How to Engage in Worship While Serving

Production teams can have a hard time striking a balance between engaging in worship and producing a service.

Think of a referee at a football game. They’re at the game, but they’re not sitting back enjoying it. Referees actively work to make sure the game is moving forward. They also make calls that a lot of people disagree with. No one thinks a referee is sitting back to relax and enjoy the game. The same goes for production teams.

We are actively involved in producing a worship service, but that doesn’t mean we’re able to easily engage in worship. We’re focused on doing our jobs well, hitting cues on time and making sure we know what’s happening next. We also spend a lot of time solving problems and preventing things from going wrong. All of these are crucial to make sure things go well, but it doesn’t make it any easier for us to engage in worship.

The real question is, how can you produce a service with excellence and stay engaged in worship? Here are a few things to try.

Stop and Prepare your heart to worship

One of the best things you can do is set aside time to prepare your heart before starting a service. It’s easy to get caught up in what needs to be done and we can easily miss the opportunity to take a break and focus on worship.

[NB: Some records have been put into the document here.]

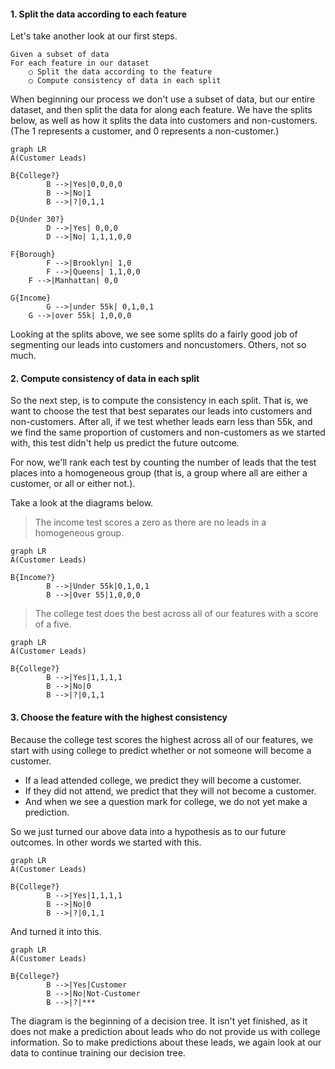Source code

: #### 1. Split the data according to each feature

Let's take another look at our first steps.

```
Given a subset of data
For each feature in our dataset
	○ Split the data according to the feature
	○ Compute consistency of data in each split 
```

When beginning our process we don't use a subset of data, but our entire dataset, and then split the data for along each feature. We have the splits below, as well as how it splits the data into customers and non-customers. (The 1 represents a customer, and 0 represents a non-customer.)



```mermaid
graph LR
A(Customer Leads)

B{College?}
		B -->|Yes|0,0,0,0
		B -->|No|1
		B -->|?|0,1,1

D{Under 30?}
		D -->|Yes| 0,0,0
		D -->|No| 1,1,1,0,0

F{Borough}
		F -->|Brooklyn| 1,0
		F -->|Queens| 1,1,0,0
    F -->|Manhattan| 0,0
    
G{Income}
		G -->|under 55k| 0,1,0,1
    G -->|over 55k| 1,0,0,0
```

Looking at the splits above, we see some splits do a fairly good job of segmenting our leads into customers and noncustomers. Others, not so much.

#### 2. Compute consistency of data in each split 

So the next step, is to compute the consistency in each split. That is, we want to choose the test that best separates our leads into customers and non-customers. After all, if we test whether leads earn less than 55k, and we find the same proportion of customers and non-customers as we started with, this test didn't help us predict the future outcome.

For now, we'll rank each test by counting the number of leads that the test places into a homogeneous group (that is, a group where all are either a customer, or all or either not.).

Take a look at the diagrams below.

> The income test scores a zero as there are no leads in a homogeneous group.

```mermaid
graph LR
A(Customer Leads)

B{Income?}
		B -->|Under 55k|0,1,0,1
		B -->|Over 55|1,0,0,0

```



> The college test does the best across all of our features with a score of a five.

```mermaid
graph LR
A(Customer Leads)

B{College?}
		B -->|Yes|1,1,1,1
		B -->|No|0
		B -->|?|0,1,1
```



#### 3. Choose the feature with the highest consistency 

Because the college test scores the highest across all of our features, we start with using college to predict whether or not someone will become a customer.

- If a lead attended college, we predict they will become a customer. 
- If they did not attend, we predict that they will not become a customer.
- And when we see a question mark for college, we do not yet make a prediction. 

So we just turned our above data into a hypothesis as to our future outcomes.  In other words we started with this.

```mermaid
graph LR
A(Customer Leads)

B{College?}
		B -->|Yes|1,1,1,1
		B -->|No|0
		B -->|?|0,1,1
```

And turned it into this.

```mermaid
graph LR
A(Customer Leads)

B{College?}
		B -->|Yes|Customer
		B -->|No|Not-Customer
		B -->|?|***
```

The diagram is the beginning of a decision tree. It isn't yet finished, as it does not make a prediction about leads who do not provide us with college information. So to make predictions about these leads, we again look at our data to continue training our decision tree.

Pausing and reflecting is a great way to break out of the chaos of rehearsals and run-throughs and allows you to focus on what God is going to do through the worship service today, both in you and for others. Take a break before service to shift your mind from production to worship.

Try this:

  1. Stop as a team to break out of “production mode,” even if only for a minute.
  2. Ask God to move in you and through you as you serve during worship.
  3. Try using a liturgy or a prayer as a team. Check out this article about how liturgy can help you do this.

Engage in worship while you do your job

Each role in production plays a crucial part of making worship happen. Use your role to help you engage in worship. As you run slides, audio, lighting or cameras, focus on the content you’re enhancing. Listen to the pastor while you frame your camera shot, take in the lyrics you’re projecting and let the words change you, worship along with the band as you build your mix.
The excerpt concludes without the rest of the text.